Stored dataset items:
_____

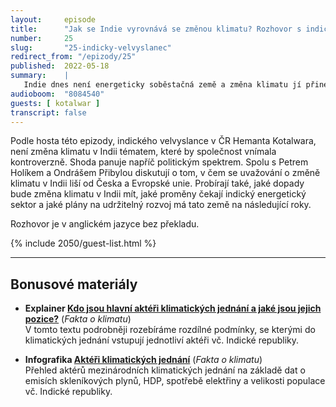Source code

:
 ```yaml
---
layout:     episode
title:      "Jak se Indie vyrovnává se změnou klimatu? Rozhovor s indickým velvyslancem v Česku."
number:     25
slug:       "25-indicky-velvyslanec"
redirect_from: "/epizody/25"
published:  2022-05-18
summary:    |
   Indie dnes není energeticky soběstačná země a změna klimatu jí přinese další výzvy v podobě zaplavení velkých měst, vln veder či delších období sucha. Přesto se však stát, kde žije šestina veškeré světové populace, zavázal do roku 2030 pokrýt 50 % své spotřeby elektřiny z obnovitelných zdrojů a už teď je zde v provozu největší solární park na světě.
audioboom:  "8084540"
guests: [ kotalwar ]
transcript: false
---
```

Podle hosta této epizody, indického velvyslance v ČR Hemanta Kotalwara, není změna klimatu v Indii tématem, které by společnost vnímala kontroverzně. Shoda panuje napříč politickým spektrem. Spolu s Petrem Holíkem a Ondrášem Přibylou diskutují o tom, v čem se uvažování o změně klimatu v Indii liší od Česka a Evropské unie. Probírají také, jaké dopady bude změna klimatu v Indii mít, jaké proměny čekají indický energetický sektor a jaké plány na udržitelný rozvoj má tato země na následující roky.

Rozhovor je v anglickém jazyce bez překladu.

{% include 2050/guest-list.html %}

---

## Bonusové materiály

<div class="bonus-material" markdown="1">

* **Explainer [Kdo jsou hlavní aktéři klimatických jednání a jaké jsou jejich pozice?](https://faktaoklimatu.cz/explainery/pozice-akteru-cop)** (_Fakta o klimatu_)  
  V tomto textu podrobněji rozebíráme rozdílné podmínky, se kterými do klimatických jednání vstupují jednotliví aktéři vč. Indické republiky.

* **Infografika [Aktéři klimatických jednání](https://faktaoklimatu.cz/infografiky/akteri-klimatickych-jednani)** (_Fakta o klimatu_)  
  Přehled aktérů mezinárodních klimatických jednání na základě dat o emisích skleníkových plynů, HDP, spotřebě elektřiny a velikosti populace vč. Indické republiky.

</div>
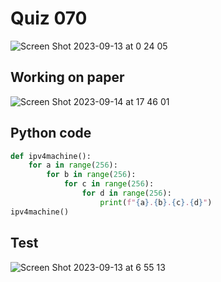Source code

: # Quiz 070

![Screen Shot 2023-09-13 at 0 24 05](https://github.com/jovanovicjanna/year2/assets/111895127/9f0eda62-a802-4161-a896-b943a894c6ba)

## Working on paper

![Screen Shot 2023-09-14 at 17 46 01](https://github.com/jovanovicjanna/year2/assets/111895127/82a6faf1-e20d-4ba7-88ac-9da50992c258)


## Python code
```.py
def ipv4machine():
    for a in range(256):
        for b in range(256):
            for c in range(256):
                for d in range(256):
                    print(f"{a}.{b}.{c}.{d}")
ipv4machine()
```

## Test
![Screen Shot 2023-09-13 at 6 55 13](https://github.com/jovanovicjanna/year2/assets/111895127/58c27e3a-c6e9-4c6b-a263-20a0f14edeb7)
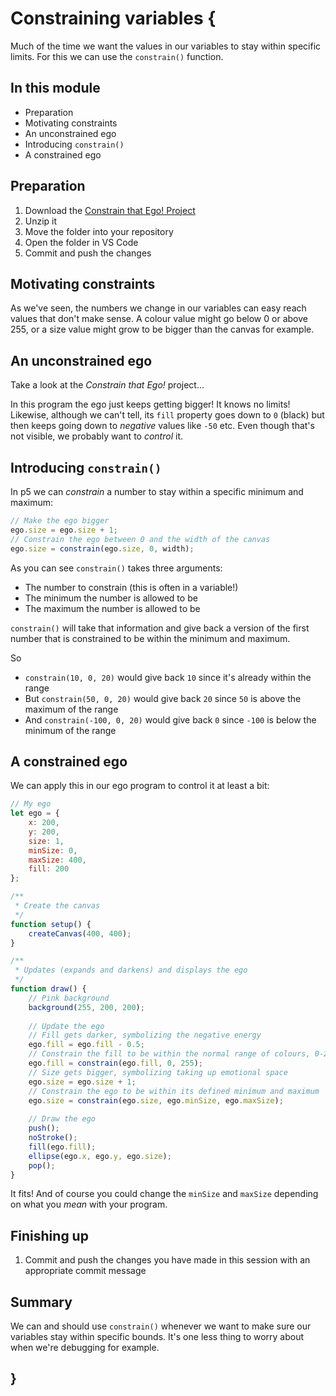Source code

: # Constraining variables {
    
Much of the time we want the values in our variables to stay within specific limits. For this we can use the `constrain()` function.

## In this module

- Preparation
- Motivating constraints
- An unconstrained ego
- Introducing `constrain()`
- A constrained ego

## Preparation

1. Download the [Constrain that Ego! Project](./examples/constrain-that-ego.zip)
2. Unzip it
3. Move the folder into your repository
4. Open the folder in VS Code
5. Commit and push the changes

## Motivating constraints

As we've seen, the numbers we change in our variables can easy reach values that don't make sense. A colour value might go below 0 or above 255, or a size value might grow to be bigger than the canvas for example.

## An unconstrained ego

Take a look at the *Constrain that Ego!* project...

In this program the ego just keeps getting bigger! It knows no limits! Likewise, although we can't tell, its `fill` property goes down to `0` (black) but then keeps going down to *negative* values like `-50` etc. Even though that's not visible, we probably want to *control* it.

## Introducing `constrain()`
    
In p5 we can *constrain* a number to stay within a specific minimum and maximum:

```javascript
// Make the ego bigger
ego.size = ego.size + 1;
// Constrain the ego between 0 and the width of the canvas
ego.size = constrain(ego.size, 0, width);
```

As you can see `constrain()` takes three arguments:

- The number to constrain (this is often in a variable!)
- The minimum the number is allowed to be
- The maximum the number is allowed to be

`constrain()` will take that information and give back a version of the first number that is constrained to be within the minimum and maximum.

So 

- `constrain(10, 0, 20)` would give back `10` since it's already within the range
- But `constrain(50, 0, 20)` would give back `20` since `50` is above the maximum of the range
- And `constrain(-100, 0, 20)` would give back `0` since `-100` is below the minimum of the range

## A constrained ego

We can apply this in our ego program to control it at least a bit:

```javascript
// My ego
let ego = {
    x: 200,
    y: 200,
    size: 1,
    minSize: 0,
    maxSize: 400,
    fill: 200    
};

/**
 * Create the canvas
 */
function setup() {
    createCanvas(400, 400);
}

/**
 * Updates (expands and darkens) and displays the ego
 */
function draw() {
    // Pink background
    background(255, 200, 200);
    
    // Update the ego
    // Fill gets darker, symbolizing the negative energy
    ego.fill = ego.fill - 0.5;
    // Constrain the fill to be within the normal range of colours, 0-255
    ego.fill = constrain(ego.fill, 0, 255);
    // Size gets bigger, symbolizing taking up emotional space
    ego.size = ego.size + 1;
    // Constrain the ego to be within its defined minimum and maximum
    ego.size = constrain(ego.size, ego.minSize, ego.maxSize);
    
    // Draw the ego
    push();
    noStroke();
    fill(ego.fill);
    ellipse(ego.x, ego.y, ego.size);
    pop();
}
```

It fits! And of course you could change the `minSize` and `maxSize` depending on what you *mean* with your program.

## Finishing up

1. Commit and push the changes you have made in this session with an appropriate commit message

## Summary

We can and should use `constrain()` whenever we want to make sure our variables stay within specific bounds. It's one less thing to worry about when we're debugging for example.

## }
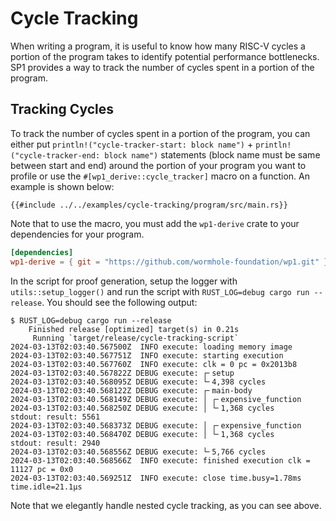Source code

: # Cycle Tracking

When writing a program, it is useful to know how many RISC-V cycles a portion of the program takes to identify potential performance bottlenecks. SP1 provides a way to track the number of cycles spent in a portion of the program.

## Tracking Cycles

To track the number of cycles spent in a portion of the program, you can either put `println!("cycle-tracker-start: block name")` + `println!("cycle-tracker-end: block name")` statements (block name must be same between start and end) around the portion of your program you want to profile or use the `#[wp1_derive::cycle_tracker]` macro on a function. An example is shown below:

```rust,noplayground
{{#include ../../examples/cycle-tracking/program/src/main.rs}}
```

Note that to use the macro, you must add the `wp1-derive` crate to your dependencies for your program.

```toml
[dependencies]
wp1-derive = { git = "https://github.com/wormhole-foundation/wp1.git" }
```

In the script for proof generation, setup the logger with `utils::setup_logger()` and run the script with `RUST_LOG=debug cargo run --release`. You should see the following output:

```
$ RUST_LOG=debug cargo run --release
    Finished release [optimized] target(s) in 0.21s
     Running `target/release/cycle-tracking-script`
2024-03-13T02:03:40.567500Z  INFO execute: loading memory image
2024-03-13T02:03:40.567751Z  INFO execute: starting execution
2024-03-13T02:03:40.567760Z  INFO execute: clk = 0 pc = 0x2013b8    
2024-03-13T02:03:40.567822Z DEBUG execute: ┌╴setup    
2024-03-13T02:03:40.568095Z DEBUG execute: └╴4,398 cycles    
2024-03-13T02:03:40.568122Z DEBUG execute: ┌╴main-body    
2024-03-13T02:03:40.568149Z DEBUG execute: │ ┌╴expensive_function    
2024-03-13T02:03:40.568250Z DEBUG execute: │ └╴1,368 cycles    
stdout: result: 5561
2024-03-13T02:03:40.568373Z DEBUG execute: │ ┌╴expensive_function    
2024-03-13T02:03:40.568470Z DEBUG execute: │ └╴1,368 cycles    
stdout: result: 2940
2024-03-13T02:03:40.568556Z DEBUG execute: └╴5,766 cycles    
2024-03-13T02:03:40.568566Z  INFO execute: finished execution clk = 11127 pc = 0x0
2024-03-13T02:03:40.569251Z  INFO execute: close time.busy=1.78ms time.idle=21.1µs
```

Note that we elegantly handle nested cycle tracking, as you can see above.
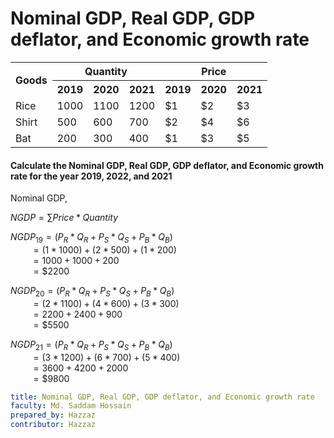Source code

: # Nominal GDP, Real GDP, GDP deflator, and Economic growth rate


<table>
    <tr>
        <th rowspan=2>Goods</th>
        <th style="text-align:center;" colspan=3>Quantity</th>
        <th style="text-align:center;" colspan=3>Price</th>
    </tr>
    <tr>
        <th>2019</th><th>2020</th><th>2021</th><th>2019</th><th>2020</th><th>2021</th>
    </tr>
    <tr>
        <td>Rice</td>
        <td>1000</td><td>1100</td><td>1200</td>
        <td>$1</td><td>$2</td><td>$3</td>
    </tr>
    <tr>
        <td>Shirt</td>
        <td>500</td><td>600</td><td>700</td>
        <td>$2</td><td>$4</td><td>$6</td>
    </tr>
    <tr>
        <td>Bat</td>
        <td>200</td><td>300</td><td>400</td>
        <td>$1</td><td>$3</td><td>$5</td>
    </tr>
</table>


#### Calculate the Nominal GDP, Real GDP, GDP deflator, and Economic growth rate for the year 2019, 2022, and 2021

Nominal GDP,

$NGDP = \sum Price * Quantity$


$NGDP_{19} = (P_R\ast Q_R+P_S\ast Q_S+P_B\ast Q_B)$<br/>
$\qquad=(1\ast 1000)+(2\ast 500)+(1\ast 200)$<br/>
$\qquad=1000+1000+200$<br/>
$\qquad={\$2200}$

$NGDP_{20} = (P_R\ast Q_R+P_S\ast Q_S+P_B\ast Q_B)$<br/>
$\qquad=(2\ast 1100)+(4\ast 600)+(3\ast 300)$<br/>
$\qquad=2200+2400+900$<br/>
$\qquad={\$5500}$

$NGDP_{21} = (P_R\ast Q_R+P_S\ast Q_S+P_B\ast Q_B)$<br/>
$\qquad=(3\ast 1200)+(6\ast 700)+(5\ast 400)$<br/>
$\qquad=3600+4200+2000$<br/>
$\qquad={\$9800}$


```yaml
title: Nominal GDP, Real GDP, GDP deflator, and Economic growth rate
faculty: Md. Saddam Hossain
prepared_by: Hazzaz
contributor: Hazzaz
```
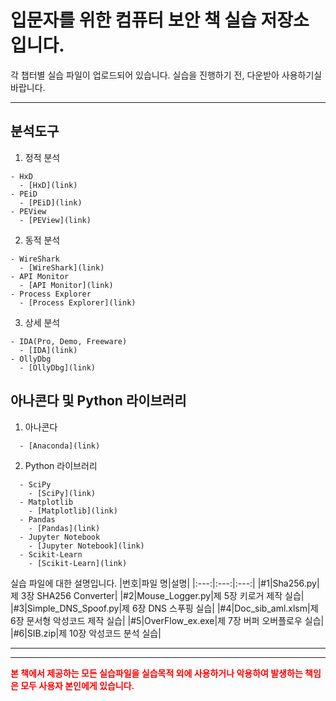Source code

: 입문자를 위한 컴퓨터 보안 책 실습 저장소 입니다.
============================================
각 챕터별 실습 파일이 업로드되어 있습니다.
실습을 진행하기 전, 다운받아 사용하기실 바랍니다.
*****
분석도구
-------
1. 정적 분석
```
- HxD
  - [HxD](link)
- PEiD
  - [PEiD](link)
- PEView
  - [PEView](link)
```

2. 동적 분석
```
- WireShark
  - [WireShark](link)
- API Monitor
  - [API Monitor](link)
- Process Explorer
  - [Process Explorer](link)
```

3. 상세 분석
```
- IDA(Pro, Demo, Freeware)
  - [IDA](link)
- OllyDbg
  - [OllyDbg](link)
```

아나콘다 및 Python 라이브러리
---------------------------
1. 아나콘다
```
  - [Anaconda](link)
```
2. Python 라이브러리
```
  - SciPy
    - [SciPy](link)
  - Matplotlib
    - [Matplotlib](link)
  - Pandas
    - [Pandas](link)
  - Jupyter Notebook
    - [Jupyter Notebook](link)
  - Scikit-Learn
    - [Scikit-Learn](link)
```



실습 파일에 대한 설명입니다.
|번호|파일 명|설명|
|:---:|:---:|:---:|
|#1|Sha256.py|제 3장 SHA256 Converter|
|#2|Mouse_Logger.py|제 5장 키로거 제작 실습|
|#3|Simple_DNS_Spoof.py|제 6장 DNS 스푸핑 실습|
|#4|Doc_sib_aml.xlsm|제 6장 문서형 악성코드 제작 실습|
|#5|OverFlow_ex.exe|제 7장 버퍼 오버플로우 실습|
|#6|SIB.zip|제 10장 악성코드 분석 실습|
*****
*****
<span style="color:red">**본 책에서 제공하는 모든 실습파일을 실습목적 외에 사용하거나 악용하여 발생하는 책임은 모두 사용자 본인에게 있습니다.**</span>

_____

What is being asked =>
All lines of the entries containing the string "include" must be shown in full.

Reply =>
{% include 2050/guest-list.html %}
{{#include ../../examples/cycle-tracking/program/src/main.rs}}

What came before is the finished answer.